Stwórzmy katalog, w którym będziemy przechowywać nasz projekt:

!rm -r -f IUM_10/sample-ml-project-2023
!mkdir -p IUM_10/sample-ml-project-2023
#Jupyter notebook magic https://ipython.readthedocs.io/en/stable/interactive/magics.html#magic-cd
%cd "IUM_10/sample-ml-project-2023"
/home/tomek/repos/aitech-ium/IUM_10/sample-ml-project-2023/IUM_10/sample-ml-project-2023

Inicjalizujemy puste repozytorium Git (możemy też pominąć ten krok i działać w istniejącym już repozytorium)

!git init
Initialized empty Git repository in /home/tomek/repos/aitech-ium/IUM_10/sample-ml-project-2023/IUM_10/sample-ml-project-2023/.git/

Teraz inicjalizujemy repozytorium DVC:

!dvc init
Initialized DVC repository.

You can now commit the changes to git.

+---------------------------------------------------------------------+
|                                                                     |
|        DVC has enabled anonymous aggregate usage analytics.         |
|     Read the analytics documentation (and how to opt-out) here:     |
|             <https://dvc.org/doc/user-guide/analytics>              |
|                                                                     |
+---------------------------------------------------------------------+

What's next?
------------
- Check out the documentation: <https://dvc.org/doc>
- Get help and share ideas: <https://dvc.org/chat>
- Star us on GitHub: <https://github.com/iterative/dvc>


Zobaczmy jakie pliki dodał (również do repozytorium git) DVC. Ich opis znajdziemy tutaj: https://dvc.org/doc/user-guide/project-structure/internal-files

!git status
On branch main

No commits yet

Changes to be committed:
  (use "git rm --cached <file>..." to unstage)
	new file:   .dvc/.gitignore
	new file:   .dvc/config
	new file:   .dvcignore

  • .dvc/config - główny plik konfiguracyjny dvc
  • .dvc/config.local - nadpisuje wartości z config, do lokalnych zmian nie commitowanych do repo
  • .dvc/.gitignore - pliki dvc, które nie mają znaleźć się w repo
  • .dvcignore - dvc pomija pliki zdefiniowane w tym pliku (np. aby poprawić wydajność)

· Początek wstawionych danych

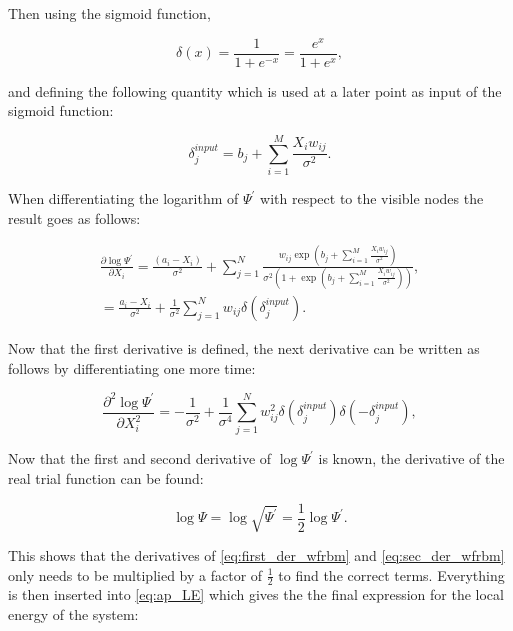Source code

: \documentclass[../main.tex]{subfiles}
\begin{document}
Then using the sigmoid function,

\begin{equation*}
    \delta(x)=\frac{1}{1+e^{-x}}=\frac{e^x}{1+e^x},
\end{equation*}

and defining the following quantity which is used at a later point as input of the sigmoid function:

\begin{equation*}
    \delta_j^{input}=b_j+\sum_{i=1}^M \frac{X_i w_{ij}}{\sigma^2}.
\end{equation*}

When differentiating the logarithm of \ensuremath{\Psi^{\prime}} with respect to the visible nodes the result goes as follows:

\begin{equation}
	\begin{split}
	\frac{\partial \log \Psi^{\prime}}{\partial X_i}=\frac{(a_i-X_i)}{\sigma^2}+\sum_{j=1}^N \frac{w_{ij} \exp \left(b_j+\sum_{i=1}^{M} \frac{X_iw_{ij}}{\sigma^2}\right)}{\sigma^2 \left(1+\exp \left(b_j+\sum_{i=1}^{M} \frac{X_iw_{ij}}{\sigma^2}\right)\right)},\\
	=\frac{a_i-X_i}{\sigma^2}+\frac{1}{\sigma^2}\sum_{j=1}^N w_{ij}\delta(\delta_j^{input}).
	\end{split}
	\label{eq:first_der_wfrbm}
\end{equation}

Now that the first derivative is defined, the next derivative can be written as follows by differentiating one more time:

\begin{equation}
	\frac{\partial^2 \log \Psi^{\prime}}{\partial X_i^2}=-\frac{1}{\sigma^2}+\frac{1}{\sigma^4}\sum_{j=1}^N w_{ij}^2 \delta(\delta_j^{input})\delta(-\delta_j^{input}),
	\label{eq:sec_der_wfrbm}
\end{equation}

Now that the first and second derivative of $\log \Psi^{\prime}$ is known, the derivative of the real trial function can be found:

\begin{equation*}
    \log \Psi=\log \sqrt{\Psi^{\prime}} = \frac{1}{2} \log \Psi^{\prime}.
\end{equation*}

This shows that the derivatives of \autoref{eq:first_der_wfrbm} and \autoref{eq:sec_der_wfrbm} only needs to be multiplied by a factor of $\frac{1}{2}$ to find the correct terms. Everything is then inserted into  \autoref{eq:ap_LE} which gives the the final expression for the local energy of the system:
\end{document}
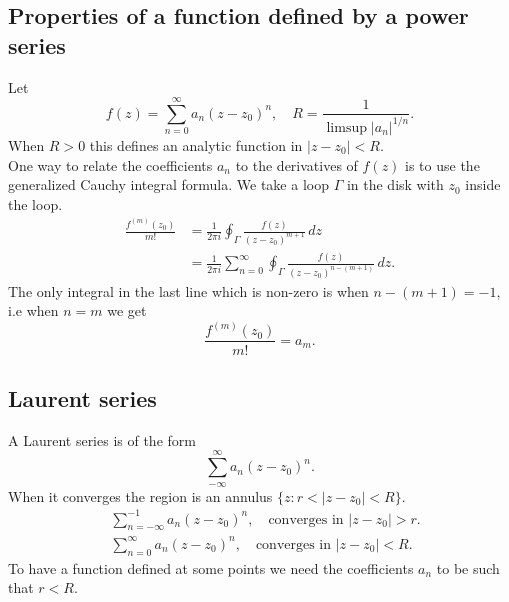 \documentclass{article}
\begin{document}
\subsection{Properties of a function defined by a power series}
Let
\begin{equation}
    f(z) = \sum_{n=0}^\infty a_n(z-z_0)^n,\quad R=\frac{1}{\limsup \vert a_n\vert^{1/n}}.
\end{equation}
When $R>0$ this defines an analytic function in $\vert z-z_0\vert<R$. \\
One way to relate the coefficients $a_n$ to the derivatives of $f(z)$ is to use the generalized Cauchy integral formula. We take a loop $\Gamma$ in the disk with $z_0$ inside the loop.
\begin{align}
    \frac{f^{(m)}(z_0)}{m!} &= \frac{1}{2\pi i}\oint_\Gamma \frac{f(z)}{(z-z_0)^{m+1}}\,dz \\
    &= \frac{1}{2\pi i} \sum_{n=0}^\infty \oint_\Gamma \frac{f(z)}{(z-z_0)^{n-(m+1)}}\,dz.
\end{align}
The only integral in the last line which is non-zero is when $n-(m+1) = -1$, i.e when $n=m$ we get
\begin{equation}
    \frac{f^{(m)}(z_0)}{m!} = a_m.
\end{equation}

\subsection{Laurent series}
A Laurent series is of the form 
\begin{equation}
    \sum_{-\infty}^\infty a_n(z-z_0)^n.    
\end{equation}
When it converges the region is an annulus $\{ z:r<\vert z - z_0\vert <R \}$.
\begin{align}
    &\sum_{n=-\infty}^{-1} a_n(z-z_0)^n,\quad \text{converges in }\vert z-z_0\vert >r. \\
    &\sum_{n=0}^{\infty} a_n(z-z_0)^n,\quad \text{converges in }\vert z-z_0\vert <R.
\end{align}
To have a function defined at some points we need the coefficients $a_n$ to be such that $r<R$.
\end{document}
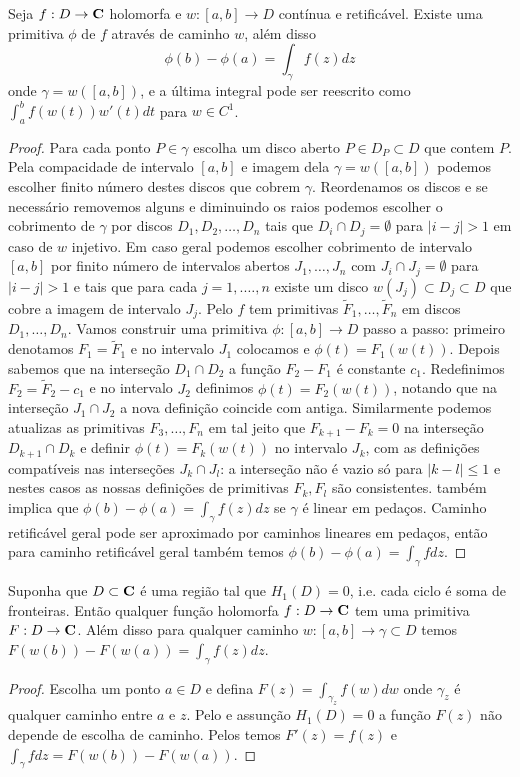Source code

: \begin{teorema}
\label{t:primitiva-caminho}
Seja $f : D\to \mathbf{C}$ holomorfa e $w: [a,b] \to D$ contínua e retificável.
Existe uma primitiva $\phi$ de $f$ através de caminho $w$,
além disso
\[ \phi(b) - \phi(a) = \int_\gamma f(z) dz \]
onde $\gamma = w([a,b])$, e a última integral pode ser reescrito como
$\int_a^b f(w(t)) w'(t) dt$ para $w\in C^1$.
\end{teorema}
\begin{proof}
Para cada ponto $P \in \gamma$ escolha um disco aberto $P \in D_P \subset D$ que contem $P$.
Pela compacidade de intervalo $[a,b]$ e imagem dela $\gamma = w([a,b])$
podemos escolher finito número destes discos que cobrem $\gamma$.
Reordenamos os discos e se necessário removemos alguns e diminuindo os raios podemos escolher
o cobrimento de $\gamma$ por discos $D_1,D_2,\dots,D_n$ tais que
$D_i \cap D_j = \emptyset$ para $|i-j| > 1$ em caso de $w$ injetivo.
Em caso geral podemos escolher cobrimento de intervalo $[a,b]$ por finito número
de intervalos abertos $J_1,\dots,J_n$ com $J_i \cap J_j = \emptyset$ para $|i-j|>1$
e tais que para cada $j=1,.\dots,n$ existe um disco $w(J_j) \subset D_j \subset D$
que cobre a imagem de intervalo $J_j$.
Pelo  $f$ tem primitivas $\tilde{F}_1,\dots,\tilde{F}_n$ em discos $D_1,\dots,D_n$.
Vamos construir uma primitiva $\phi: [a,b] \to D$ passo a passo:
primeiro denotamos $F_1 = \tilde{F}_1$ e no intervalo $J_1$ colocamos  e $\phi(t) = F_1(w(t))$.
Depois sabemos que na interseção $D_1 \cap D_2$ a função $F_2 - F_1$ é constante $c_1$.
Redefinimos $F_2 = \tilde{F}_2 - c_1$ e no intervalo $J_2$ definimos $\phi(t) = F_2(w(t))$,
notando que na interseção $J_1 \cap J_2$ a nova definição coincide com antiga.
Similarmente podemos atualizas as primitivas $F_3,\dots,F_n$ em tal jeito que
$F_{k+1} - F_k = 0$ na interseção $D_{k+1} \cap D_k$ e definir $\phi(t) = F_k(w(t))$ no
intervalo $J_k$, com as definições compatíveis nas interseções $J_k \cap J_l$:
a interseção não é vazio só para $|k-l|\leq 1$ e nestes casos as nossas definições de primitivas $F_k,F_l$
são consistentes.
 também implica que $\phi(b)-\phi(a) = \int_\gamma f(z) dz$ se $\gamma$
é linear em pedaços. Caminho retificável geral pode ser aproximado por caminhos lineares em pedaços,
então para caminho retificável geral também temos $\phi(b)-\phi(a) = \int_\gamma f  dz$.
\end{proof}

\begin{teorema}
Suponha que $D\subset \mathbf{C}$ é uma região tal que $H_1(D) = 0$, i.e. cada ciclo é soma de fronteiras.
Então qualquer função holomorfa $f : D \to \mathbf{C}$ tem uma primitiva $F : D\to \mathbf{C}$.
Além disso para qualquer caminho $w : [a,b] \to \gamma \subset D$ temos
$F(w(b)) - F(w(a)) = \int_\gamma f(z) dz$.
\end{teorema}
\begin{proof}
Escolha um ponto $a\in D$ e defina $F(z) = \int_{\gamma_z} f(w) dw$ onde $\gamma_z$ é qualquer caminho
entre $a$ e $z$. Pelo  e assunção $H_1(D) = 0$ a função $F(z)$ não depende
de escolha de caminho. Pelos  temos
$F'(z) = f(z)$ e $\int_\gamma f dz = F(w(b)) - F(w(a))$.
\end{proof}

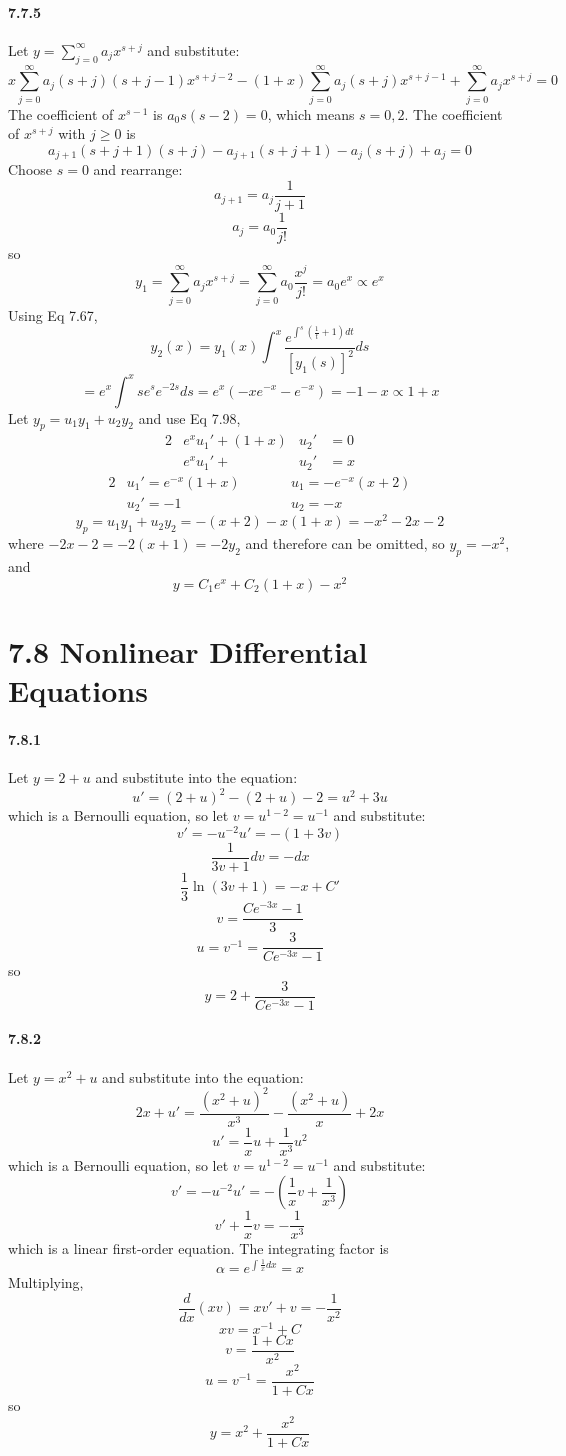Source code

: \documentclass[a4paper]{article}
\begin{document}
\paragraph{7.7.5}
Let $y=\sum_{j=0}^\infty a_jx^{s+j}$ and substitute:
\[
x\sum_{j=0}^\infty a_j(s+j)(s+j-1)x^{s+j-2}-(1+x)\sum_{j=0}^\infty a_j(s+j)x^{s+j-1}+\sum_{j=0}^\infty a_jx^{s+j}=0
\]
The coefficient of $x^{s-1}$ is $a_0s(s-2)=0$, which means $s=0,2$. The coefficient of $x^{s+j}$ with $j\geq0$ is 
\[
a_{j+1}(s+j+1)(s+j)-a_{j+1}(s+j+1)-a_j(s+j)+a_j=0
\]
Choose $s=0$ and rearrange:
\[
a_{j+1}=a_j\frac{1}{j+1}
\]
\[
a_j=a_0\frac{1}{j!}
\]
so
\[
y_1=\sum_{j=0}^\infty a_jx^{s+j}=\sum_{j=0}^\infty a_0\frac{x^j}{j!}=a_0e^x\propto e^x
\]
Using Eq 7.67,
\[
y_2(x)=y_1(x)\int^x\frac{e^{\int^s(\frac{1}{t}+1)dt}}{[y_1(s)]^2}ds
\]
\[
=e^x\int^xse^se^{-2s}ds=e^x(-xe^{-x}-e^{-x})=-1-x\propto 1+x
\]
Let $y_p=u_1y_1+u_2y_2$ and use Eq 7.98,
\begin{alignat*}{2}
    & e^xu_1'+(1+x)&u_2'&=0\\
    & e^xu_1'+&u_2'&=x
\end{alignat*}
\begin{alignat*}{2}
    & u_1'=e^{-x}(1+x)\qquad && u_1=-e^{-x}(x+2)\\
    & u_2'=-1\qquad && u_2=-x
\end{alignat*}
\[
y_p=u_1y_1+u_2y_2=-(x+2)-x(1+x)=-x^2-2x-2
\]
where $-2x-2=-2(x+1)=-2y_2$ and therefore can be omitted, so $y_p=-x^2$, and 
\[
y=C_1e^x+C_2(1+x)-x^2
\]

\section*{7.8 Nonlinear Differential Equations}

\paragraph{7.8.1}
Let $y=2+u$ and substitute into the equation:
\[
u'=(2+u)^2-(2+u)-2=u^2+3u
\]
which is a Bernoulli equation, so let $v=u^{1-2}=u^{-1}$ and substitute:
\[
v'=-u^{-2}u'=-(1+3v)
\]
\[
\frac{1}{3v+1}dv=-dx
\]
\[
\frac{1}{3}\ln(3v+1)=-x+C'
\]
\[
v=\frac{Ce^{-3x}-1}{3}
\]
\[
u=v^{-1}=\frac{3}{Ce^{-3x}-1}
\]
so
\[
y=2+\frac{3}{Ce^{-3x}-1}
\]

\paragraph{7.8.2}
Let $y=x^2+u$ and substitute into the equation:
\[
2x+u'=  \frac{(x^2+u)^2}{x^3}-\frac{(x^2+u)}{x}+2x
\]
\[
u'=\frac{1}{x}u+\frac{1}{x^3}u^2
\]
which is a Bernoulli equation, so let $v=u^{1-2}=u^{-1}$ and substitute:
\[
v'=-u^{-2}u'=-(\frac{1}{x}v+\frac{1}{x^3})
\]
\[
v'+\frac{1}{x}v=-\frac{1}{x^3}
\]
which is a linear first-order equation. The integrating factor is 
\[
\alpha=e^{\int\frac{1}{x}dx}=x
\]
Multiplying,
\[
\frac{d}{dx}(xv)=xv'+v=-\frac{1}{x^2}
\]
\[
xv=x^{-1}+C
\]
\[
v=\frac{1+Cx}{x^2}
\]
\[
u=v^{-1}=\frac{x^2}{1+Cx}
\]
so
\[
y=x^2+\frac{x^2}{1+Cx}
\]
\end{document}
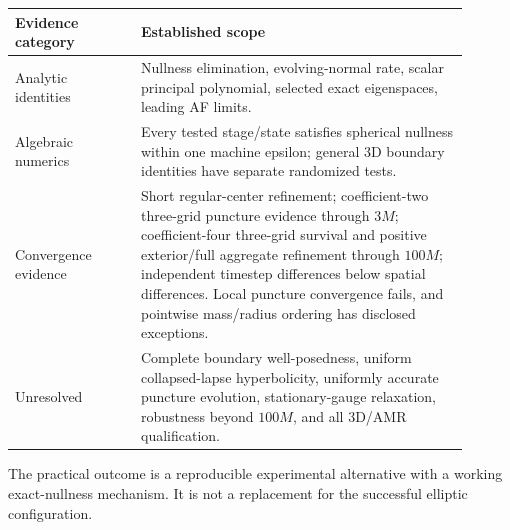 \documentclass[11pt]{article}
\begin{document}
\begin{center}
\begin{tabular}{p{0.25\linewidth}p{0.65\linewidth}}
\toprule
Evidence category & Established scope\\
\midrule
Analytic identities & Nullness elimination, evolving-normal rate, scalar principal polynomial, selected exact eigenspaces, leading AF limits.\\
Algebraic numerics & Every tested stage/state satisfies spherical nullness within one machine epsilon; general 3D boundary identities have separate randomized tests.\\
Convergence evidence & Short regular-center refinement; coefficient-two three-grid puncture evidence through $3M$; coefficient-four three-grid survival and positive exterior/full aggregate refinement through $100M$; independent timestep differences below spatial differences. Local puncture convergence fails, and pointwise mass/radius ordering has disclosed exceptions.\\
Unresolved & Complete boundary well-posedness, uniform collapsed-lapse hyperbolicity, uniformly accurate puncture evolution, stationary-gauge relaxation, robustness beyond $100M$, and all 3D/AMR qualification.\\
\bottomrule
\end{tabular}
\end{center}
The practical outcome is a reproducible experimental alternative with a working exact-nullness mechanism. It is not a replacement for the successful elliptic configuration.
\end{document}
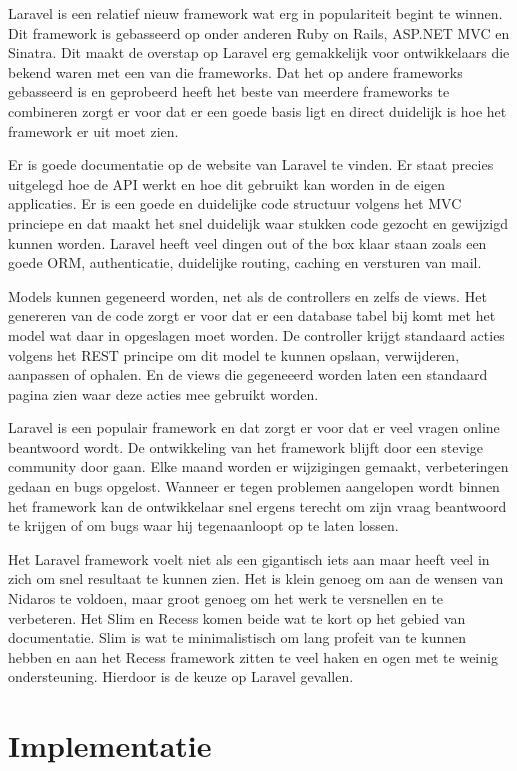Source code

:\documentclass[a4paper,11pt,oneside]{report}
\begin{document}
Laravel is een relatief nieuw framework wat erg in populariteit begint te winnen. Dit framework is gebasseerd op onder anderen Ruby on Rails, ASP.NET MVC en Sinatra. Dit maakt de overstap op Laravel erg gemakkelijk voor ontwikkelaars die bekend waren met een van die frameworks. Dat het op andere frameworks gebasseerd is en geprobeerd heeft het beste van meerdere frameworks te combineren zorgt er voor dat er een goede basis ligt en direct duidelijk is hoe het framework er uit moet zien. 


Er is goede documentatie op de website van Laravel te vinden. Er staat precies uitgelegd hoe de API werkt en hoe dit gebruikt kan worden in de eigen applicaties. Er is een goede en duidelijke code structuur volgens het MVC princiepe en dat maakt het snel duidelijk waar stukken code gezocht en gewijzigd kunnen worden. Laravel heeft veel dingen out of the box klaar staan zoals een goede ORM, authenticatie, duidelijke routing, caching en versturen van mail. 

Models kunnen gegeneerd worden, net als de controllers en zelfs de views. Het genereren van de code zorgt er voor dat er een database tabel bij komt met het model wat daar in opgeslagen moet worden. De controller krijgt standaard acties volgens het REST principe om dit model te kunnen opslaan, verwijderen, aanpassen of ophalen. En de views die gegeneeerd worden laten een standaard pagina zien waar deze acties mee gebruikt worden. 

Laravel is een populair framework en dat zorgt er voor dat er veel vragen online beantwoord wordt. De ontwikkeling van het framework blijft door een stevige community door gaan. Elke maand worden er wijzigingen gemaakt, verbeteringen gedaan en bugs opgelost. Wanneer er tegen problemen aangelopen wordt binnen het framework kan de ontwikkelaar snel ergens terecht om zijn vraag beantwoord te krijgen of om bugs waar hij tegenaanloopt op te laten lossen. 

Het Laravel framework voelt niet als een gigantisch iets aan maar heeft veel in zich om snel resultaat te kunnen zien. Het is klein genoeg om aan de wensen van Nidaros te voldoen, maar groot genoeg om het werk te versnellen en te verbeteren. Het Slim en Recess komen beide wat te kort op het gebied van documentatie. Slim is wat te minimalistisch om lang profeit van te kunnen hebben en aan het Recess framework zitten te veel haken en ogen met te weinig ondersteuning. Hierdoor is de keuze op Laravel gevallen.


\chapter{Implementatie}
\end{document}
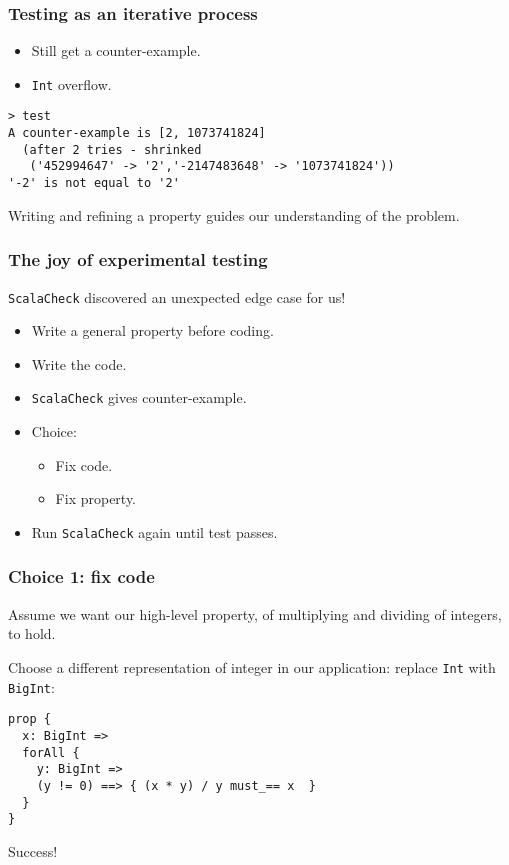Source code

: \begin{frame}[fragile]
  \frametitle{Testing as an iterative process}

  \begin{itemize}
    \item Still get a counter-example.
    \item \texttt{Int} overflow.
  \end{itemize}

  \begin{verbatim}
> test
A counter-example is [2, 1073741824]
  (after 2 tries - shrinked
   ('452994647' -> '2','-2147483648' -> '1073741824'))
'-2' is not equal to '2'
  \end{verbatim}

  Writing and refining a property guides our understanding of the problem.
\end{frame}

\begin{frame}
  \frametitle{The joy of experimental testing}

  \texttt{ScalaCheck} discovered an unexpected edge case for us!

  \begin{itemize}
    \item<1-> Write a general property before coding.
    \item<2-> Write the code.
    \item<3-> \texttt{ScalaCheck} gives counter-example.
    \item<4-> Choice:
      \begin{itemize}
        \item<5-> Fix code.
        \item<5-> Fix property.
      \end{itemize}
    \item<6-> Run \texttt{ScalaCheck} again until test passes.
  \end{itemize}
\end{frame}

\begin{frame}[fragile]
  \frametitle{Choice 1: fix code}

  Assume we want our high-level property, of multiplying and dividing of integers, to hold.

  Choose a different representation of integer in our application: replace \texttt{Int} with \texttt{BigInt}:

  \begin{verbatim}
prop {
  x: BigInt =>
  forAll {
    y: BigInt =>
    (y != 0) ==> { (x * y) / y must_== x  }
  }
}
  \end{verbatim}

  Success!
\end{frame}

Możemy teraz zacommitować zmiany w git:

!git commit -m "Initial commit"
[main (root-commit) 6b03a40] Initial commit
 3 files changed, 6 insertions(+)
 create mode 100644 .dvc/.gitignore
 create mode 100644 .dvc/config
 create mode 100644 .dvcignore

Przygotujmy przykładowe dane, pobierając je z Kaggle:

!kaggle datasets download -d uciml/iris
!unzip -o iris.zip
!rm database.sqlite iris.zip
!mkdir -p data
!mv Iris.csv data/
Downloading iris.zip to /home/tomek/repos/aitech-ium/IUM_10/sample-ml-project-2023/IUM_10/sample-ml-project-2023
  0%|                                               | 0.00/3.60k [00:00<?, ?B/s]
100%|██████████████████████████████████████| 3.60k/3.60k [00:00<00:00, 3.38MB/s]
Archive:  iris.zip
  inflating: Iris.csv                
  inflating: database.sqlite         

Teraz dodamy plik(i) z danymi do DVC:

!dvc add data/Iris.csv
⠋ Checking graph                                                   ⠋ Checking graph
Adding...                                                                       
!
  0% Checking cache in '/home/tomek/repos/aitech-ium/IUM_10/sample-ml-project-20
                                                                                
!
  0%|          |Transferring                          0/? [00:00<?,     ?file/s]
  0%|          |Transferring                          0/1 [00:00<?,     ?file/s]
100% Adding...|████████████████████████████████████████|1/1 [00:00, 13.53file/s]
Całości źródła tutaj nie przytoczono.